Higher education postcard: shields of empire

This week’s card from Hugh Jones’ postbag has some errors and a mystery

Hugh Jones is a freelance HE consultant. You’ll find a daily #HigherEducationPostcard if you follow him on Twitter.

Greetings from the past!

Today’s postcard (which, as we will see, was sent in 1907) is full of heraldic shields. And the shields are a colourful, if eclectic, selection.

You’ve got the four Scottish ancients: St Andrews, Glasgow, Aberdeen and Edinburgh. But not Strathclyde, which was known as Anderson’s University in the mid-nineteenth century.

You’ve got the Welsh university colleges (as they were then) at Aberystwyth, Bangor and Cardiff; but also St David’s College, which wasn’t part of the University of Wales; and the University of Wales itself is absent.
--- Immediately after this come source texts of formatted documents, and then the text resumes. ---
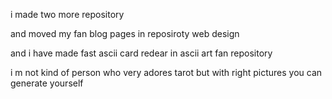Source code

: i made two more repository

and moved my fan blog pages in reposiroty web design

and i have made fast ascii card redear in ascii art fan repository

i m not kind of person who very adores tarot but with right pictures you can generate yourself 




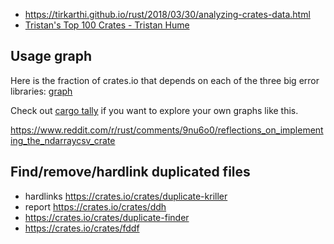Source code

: - https://tirkarthi.github.io/rust/2018/03/30/analyzing-crates-data.html
- [Tristan's Top 100 Crates - Tristan Hume](http://thume.ca/crates/)

## Usage graph

Here is the fraction of crates.io that depends on each of the three big error libraries: [graph](https://user-images.githubusercontent.com/1940490/47620947-c428b680-daad-11e8-9c5e-3e6193074814.png)

Check out [cargo tally](https://github.com/dtolnay/cargo-tally) if you want to explore your own graphs like this.

https://www.reddit.com/r/rust/comments/9nu6o0/reflections_on_implementing_the_ndarraycsv_crate

## Find/remove/hardlink duplicated files

- hardlinks https://crates.io/crates/duplicate-kriller
- report https://crates.io/crates/ddh
- https://crates.io/crates/duplicate-finder
- https://crates.io/crates/fddf
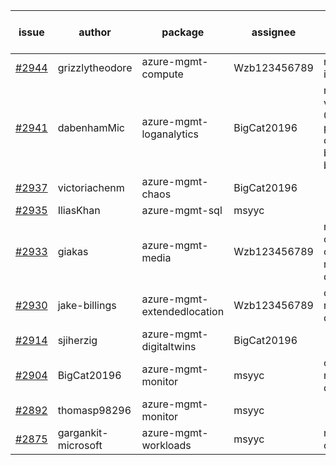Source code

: | issue | author | package | assignee | bot advice | created date of issue | target release date | date from target |
| ------ | ------ | ------ | ------ | ------ | ------ | ------ | :-----: |
| [#2944](https://github.com/Azure/sdk-release-request/issues/2944) | grizzlytheodore | azure-mgmt-compute | Wzb123456789 | new issue. | 06-23 | 06-30 |  |
| [#2941](https://github.com/Azure/sdk-release-request/issues/2941) | dabenhamMic | azure-mgmt-loganalytics | BigCat20196 | new version is 0.0.0, please check base branch! | 06-23 | 07-07 |  |
| [#2937](https://github.com/Azure/sdk-release-request/issues/2937) | victoriachenm | azure-mgmt-chaos | BigCat20196 |  | 06-22 | 07-01 |  |
| [#2935](https://github.com/Azure/sdk-release-request/issues/2935) | IliasKhan | azure-mgmt-sql | msyyc |  | 06-22 | 07-05 |  |
| [#2933](https://github.com/Azure/sdk-release-request/issues/2933) | giakas | azure-mgmt-media | Wzb123456789 | new comment. close to release date.  | 06-21 | 06-23 | -1 |
| [#2930](https://github.com/Azure/sdk-release-request/issues/2930) | jake-billings | azure-mgmt-extendedlocation | Wzb123456789 | close to release date.  | 06-20 | 06-27 | 2 |
| [#2914](https://github.com/Azure/sdk-release-request/issues/2914) | sjiherzig | azure-mgmt-digitaltwins | BigCat20196 |  | 06-13 | 06-30 |  |
| [#2904](https://github.com/Azure/sdk-release-request/issues/2904) | BigCat20196 | azure-mgmt-monitor | msyyc | close to release date.  | 06-09 | 06-23 | -1 |
| [#2892](https://github.com/Azure/sdk-release-request/issues/2892) | thomasp98296 | azure-mgmt-monitor | msyyc |  | 06-06 | 06-20 |  |
| [#2875](https://github.com/Azure/sdk-release-request/issues/2875) | gargankit-microsoft | azure-mgmt-workloads | msyyc | new comment. | 06-03 | 06-30 |  |
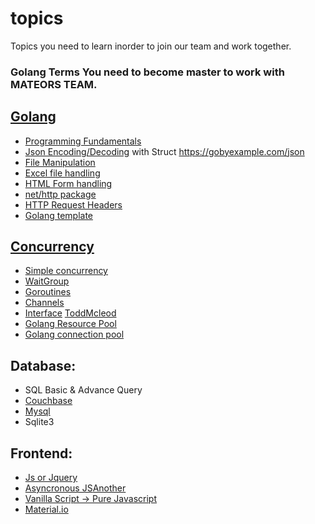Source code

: # topics
Topics you need to learn inorder to join our team and work together.

### Golang Terms You need to become master to work with MATEORS TEAM.

## [Golang](https://www.youtube.com/watch?v=C8LgvuEBraI)
* [Programming Fundamentals](https://go.dev/doc/effective_go)
* [Json Encoding/Decoding](https://www.sohamkamani.com/golang/json/) with Struct https://gobyexample.com/json
* [File Manipulation](https://www.devdungeon.com/content/working-files-go)
* [Excel file handling](https://github.com/qax-os/excelize)
* [HTML Form handling](https://www.youtube.com/watch?v=8MApY-88pWE)
* [net/http package](https://www.youtube.com/watch?v=Ppw5UluP2R8)
* [HTTP Request Headers](https://www.youtube.com/watch?v=Yze5teXROZE)
* [Golang template](https://www.youtube.com/playlist?list=PLZij6bgEHkTV2bk485fynqlK2SrTD2zkb)

## [Concurrency](https://www.youtube.com/watch?v=LvgVSSpwND8)
* [Simple concurrency](https://www.youtube.com/watch?v=3atNYmqXyV4)
* [WaitGroup](https://www.youtube.com/watch?v=0BPSR-W4GSY)
* [Goroutines](https://www.youtube.com/watch?v=CYWVM-u0AuY)
* [Channels](https://www.youtube.com/watch?v=VkGQFFl66X4)
* [Interface](https://www.youtube.com/watch?v=VkGQFFl66X4) [ToddMcleod](https://www.youtube.com/watch?v=gfoVLXQ5ujM)
* [Golang Resource Pool](https://www.youtube.com/watch?v=G33OlABzxW8)
* [Golang connection pool](https://developpaper.com/several-implementation-cases-of-golang-connection-pool/)

## Database:
* SQL Basic & Advance Query
* [Couchbase](https://www.youtube.com/watch?v=aNAgIJaIcQQ)
* [Mysql](https://www.youtube.com/watch?v=7S_tz1z_5bA)
* Sqlite3

## Frontend:
* [Js or Jquery](https://www.youtube.com/watch?v=W6NZfCO5SIk)
* [Asyncronous JS](https://www.youtube.com/watch?v=drK6mdA9d_M)[Another](https://www.youtube.com/watch?v=PoRJizFvM7s)
* [Vanilla Script -> Pure Javascript](https://www.youtube.com/playlist?list=PLillGF-RfqbbnEGy3ROiLWk7JMCuSyQtX)
* [Material.io](https://www.youtube.com/playlist?list=PLZij6bgEHkTXb_1OBDRHGFu7YWtMTkAU9)

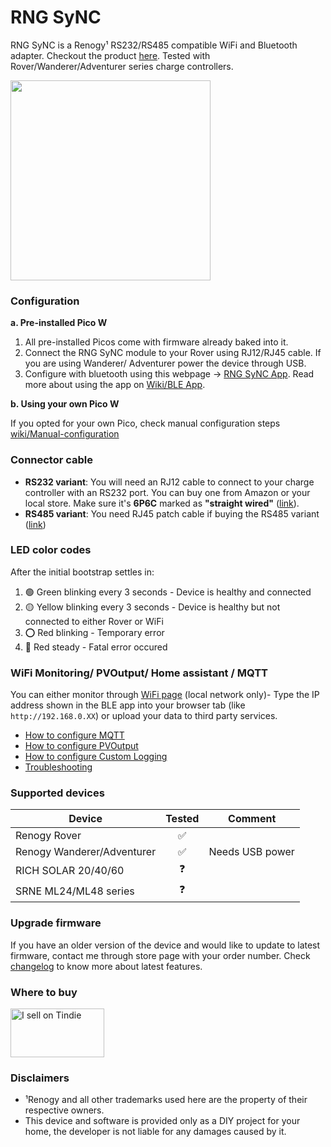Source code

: # RNG SyNC
RNG SyNC is a Renogy¹ RS232/RS485 compatible  WiFi and Bluetooth adapter. Checkout the product [here](https://www.tindie.com/products/27955/). Tested with Rover/Wanderer/Adventurer series charge controllers.

<img src="https://github.com/user-attachments/assets/88e5e4ca-e196-4991-b366-596071b50a23" width="320px" />

### Configuration
**a. Pre-installed Pico W**
  1. All pre-installed Picos come with firmware already baked into it.
  2. Connect the RNG SyNC module to your Rover using RJ12/RJ45 cable. If you are using Wanderer/ Adventurer power the device through USB.
  3. Configure with bluetooth using this webpage -> [RNG SyNC App](https://thewestlabs.github.io/RNG-SyNC-doc/). Read more about using the app on [Wiki/BLE App](https://github.com/thewestlabs/RNG-SyNC-doc/wiki/BLE-App).

**b. Using your own Pico W**

If you opted for your own Pico, check manual configuration steps [wiki/Manual-configuration](https://github.com/thewestlabs/RNG-SyNC-doc/wiki/Manual-configuration)

### Connector cable

- **RS232 variant**: You will need an RJ12 cable to connect to your charge controller with an RS232 port. You can buy one from Amazon or your local store. Make sure it's **6P6C** marked as **"straight wired"**  ([link](https://www.amazon.com/dp/B08BHVF6XS)).
- **RS485 variant**: You need RJ45 patch cable if buying the RS485 variant ([link](https://www.amazon.com/dp/B08J9CP1HC))

### LED color codes

After the initial bootstrap settles in:
  1. 🟢 Green blinking every 3 seconds - Device is healthy and connected
  2. 🟡 Yellow blinking every 3 seconds - Device is healthy but not connected to either Rover or WiFi
  3. ⭕ Red blinking - Temporary error
  4. 🔴 Red steady - Fatal error occured

### WiFi Monitoring/ PVOutput/ Home assistant / MQTT
You can either monitor through [WiFi page](https://github.com/thewestlabs/RNG-SyNC-doc/wiki#wifi-monitoring) (local network only)- Type the IP address shown in the BLE app into your browser tab (like `http://192.168.0.XX`) or upload your data to third party services.
* [How to configure MQTT](https://github.com/thewestlabs/RNG-SyNC-doc/wiki/Configuring-MQTT)
* [How to configure  PVOutput](https://github.com/thewestlabs/RNG-SyNC-doc/wiki/Configuring-PVOutput)
* [How to configure Custom Logging](https://github.com/thewestlabs/RNG-SyNC-doc/wiki/Configuring-custom-logging)
* [Troubleshooting](https://github.com/thewestlabs/RNG-SyNC-doc/wiki/Troubleshooting)

### Supported devices

| Device | Tested | Comment |
| -------- | :--------: | --------|
| Renogy Rover | ✅ |  |
| Renogy Wanderer/Adventurer | ✅ | Needs USB power |
| RICH SOLAR 20/40/60 | ❓ |  |
| SRNE ML24/ML48 series | ❓ |  |

### Upgrade firmware
If you have an older version of the device and would like to update to latest firmware, contact me through store page with your order number. Check [changelog](https://github.com/thewestlabs/RNG-SyNC-doc/wiki/Micropython-Changelog) to know more about latest features.

### Where to buy
<a href="https://www.tindie.com/stores/westlabs/?ref=offsite_badges&utm_medium=badges&utm_campaign=badge_medium"><img src="https://d2ss6ovg47m0r5.cloudfront.net/badges/tindie-mediums.png" alt="I sell on Tindie" width="150" height="78"></a>


### Disclaimers
- ¹Renogy and all other trademarks used here are the property of their respective owners.
- This device and software is provided only as a DIY project for your home, the developer is not liable for any damages caused by it.
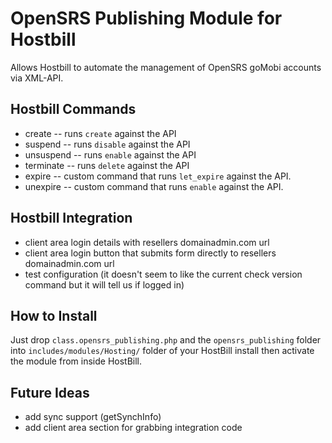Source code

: OpenSRS Publishing Module for Hostbill
======================================

Allows Hostbill to automate the management of OpenSRS goMobi accounts via XML-API.

Hostbill Commands
-----------------

* create -- runs `create` against the API
* suspend -- runs `disable` against the API
* unsuspend -- runs `enable` against the API
* terminate -- runs `delete` against the API
* expire -- custom command that runs `let_expire` against the API.
* unexpire -- custom command that runs `enable` against the API.

Hostbill Integration
--------------------

* client area login details with resellers domainadmin.com url
* client area login button that submits form directly to resellers domainadmin.com url
* test configuration (it doesn't seem to like the current check version command but it will tell us if logged in)

How to Install
--------------

Just drop `class.opensrs_publishing.php` and the `opensrs_publishing` folder into `includes/modules/Hosting/` folder of your HostBill install then activate the module from inside HostBill.

Future Ideas
------------

* add sync support (getSynchInfo)
* add client area section for grabbing integration code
You’ve got the English universities – Oxford, Cambridge, Durham, London, Birmingham, Manchester, Liverpool, Leeds and Sheffield. And then you’ve got some institutions which were definitely not yet universities – Bristol (1909), Reading (1926), Nottingham (1948), and Southampton (1952).

In Ireland you’ve got Dublin (which is the university of which Trinity College Dublin is the only college); Queen’s Ireland (which did not exist in 1907, but the shield is similar to Queen’s Belfast); and Ireland, which is the Royal University of Ireland, which included Queen’s College Belfast, as well as counterparts at Dublin, Cork, Limerick, Galway, and Derry.
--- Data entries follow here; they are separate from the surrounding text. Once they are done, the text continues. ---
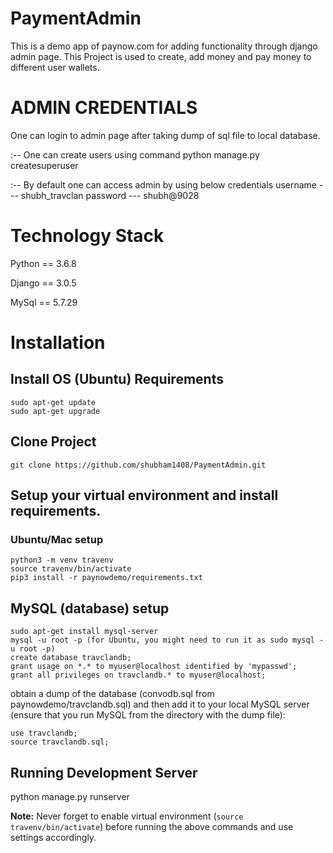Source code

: # PaymentAdmin

  This is a demo app of paynow.com for adding functionality
  through django admin page. This Project is used to create,
  add money and pay money to different user wallets.

# ADMIN CREDENTIALS

  One can login to admin page after taking dump of sql file to
  local database. 

  :-- One can create users using command
        python manage.py createsuperuser

  :-- By default one can access admin by using below
      credentials
          username --- shubh_travclan
          password --- shubh@9028

# Technology Stack

  Python == 3.6.8
  
  Django == 3.0.5 
  
  MySql == 5.7.29

# Installation

## Install OS (Ubuntu) Requirements

    sudo apt-get update
    sudo apt-get upgrade

## Clone Project

    git clone https://github.com/shubham1408/PaymentAdmin.git

## Setup your virtual environment and install requirements.

### Ubuntu/Mac setup

    python3 -m venv travenv
    source travenv/bin/activate
    pip3 install -r paynowdemo/requirements.txt
    

## MySQL (database) setup

    sudo apt-get install mysql-server
    mysql -u root -p (for Ubuntu, you might need to run it as sudo mysql -u root -p)
    create database travclandb;
    grant usage on *.* to myuser@localhost identified by 'mypasswd';
    grant all privileges on travclandb.* to myuser@localhost;

obtain a dump of the database (convodb.sql from paynowdemo/travclandb.sql) and then add it to your local MySQL server  (ensure that you run MySQL from the directory with the dump file):

    use travclandb;
    source travclandb.sql;

## Running Development Server

   python manage.py runserver


**Note:** Never forget to enable virtual environment (`source travenv/bin/activate`) before running the above commands and use settings accordingly.
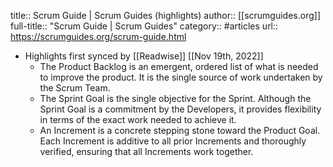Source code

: title:: Scrum Guide | Scrum Guides (highlights)
author:: [[scrumguides.org]]
full-title:: "Scrum Guide | Scrum Guides"
category:: #articles
url:: https://scrumguides.org/scrum-guide.html

- Highlights first synced by [[Readwise]] [[Nov 19th, 2022]]
	- The Product Backlog is an emergent, ordered list of what is needed to
	  improve the product. It is the single source of work undertaken by the
	  Scrum Team.
	- The Sprint Goal is the single objective for the Sprint. Although the
	  Sprint Goal is a commitment by the Developers, it provides flexibility
	  in terms of the exact work needed to achieve it.
	- An Increment is a concrete stepping stone toward the Product Goal. Each
	  Increment is additive to all prior Increments and thoroughly verified,
	  ensuring that all Increments work together.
And then for the then colonies you have Sydney (1850) and Melbourne (1853), but Adelaide (1874) and Tasmania (1890) are ignored. Missing completely is the (then) University of Bombay (1857). Also absent: no end of universities in Canada, including (but not limited to) McGill, Dalhousie, Toronto, Winnipeg, Manitoba, Université Laval, Ottawa. Loads of Canadian universities. And not present either are the New Zealand/Aotearoa universities which existed in 1907: Otago, Canterbury, Auckland and the Victoria University of Wellington.
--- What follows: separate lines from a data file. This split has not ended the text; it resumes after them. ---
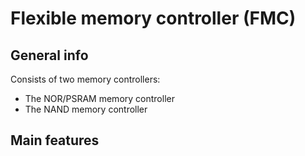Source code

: # Flexible memory controller (FMC)

## General info 
Consists of two memory controllers:
- The NOR/PSRAM memory controller 
- The NAND memory controller 

## Main features 





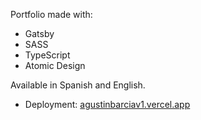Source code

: Portfolio made with:
* Gatsby
* SASS
* TypeScript
* Atomic Design

Available in Spanish and English.

* Deployment: [agustinbarciav1.vercel.app](https://agustinbarciav1.vercel.app)
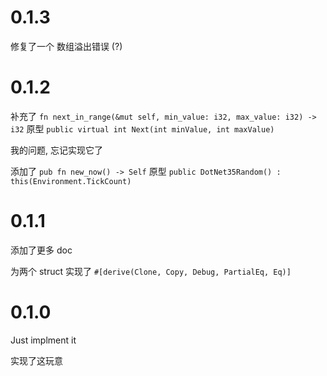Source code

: # 0.1.3

修复了一个 数组溢出错误 (?)

# 0.1.2

补充了 `fn next_in_range(&mut self, min_value: i32, max_value: i32) -> i32`
原型 `public virtual int Next(int minValue, int maxValue)`

我的问题, 忘记实现它了

添加了 `pub fn new_now() -> Self`
原型 `public DotNet35Random() : this(Environment.TickCount)`

# 0.1.1

添加了更多 doc

为两个 struct 实现了 `#[derive(Clone, Copy, Debug, PartialEq, Eq)]`

# 0.1.0

Just implment it

实现了这玩意
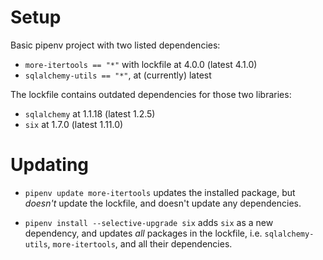 # Setup

Basic pipenv project with two listed dependencies:

* `more-itertools == "*"` with lockfile at 4.0.0 (latest 4.1.0)
* `sqlalchemy-utils == "*"`, at (currently) latest

The lockfile contains outdated dependencies for those two libraries:

* `sqlalchemy` at 1.1.18 (latest 1.2.5)
* `six` at 1.7.0 (latest 1.11.0)

# Updating

* `pipenv update more-itertools` updates the installed package, but
  _doesn't_ update the lockfile, and doesn't update any dependencies.

* `pipenv install --selective-upgrade six` adds `six` as a new
  dependency, and updates _all_ packages in the lockfile, i.e.
  `sqlalchemy-utils`, `more-itertools`, and all their dependencies.
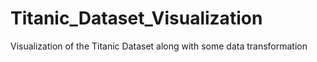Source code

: # Titanic_Dataset_Visualization
Visualization of the Titanic Dataset along with some data transformation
So, there’s a lesson here that you shouldn’t put too much weight on postcards as a reliable source of information (as we have also seen in the case of University College Oxford).

But the back of this card makes it special.

Dated New Year’s Day, 1907, there’s a message in Pitman shorthand. Which I can’t read. But thanks to the power of Twitter, and the kindness of Annie Rosina Compton (and friend) and Kathryn Baird (who has written a book on shorthand postcards!), I can share what the message says:

Perfect happiness. Nineteen weeks and the first day of the New Year and I hope this time next year I shall say just the same thing. Fraser

Who was Fraser, and to whom was the message addressed? We’ll never know. But its good to have a touch of mystery romance to wonder at.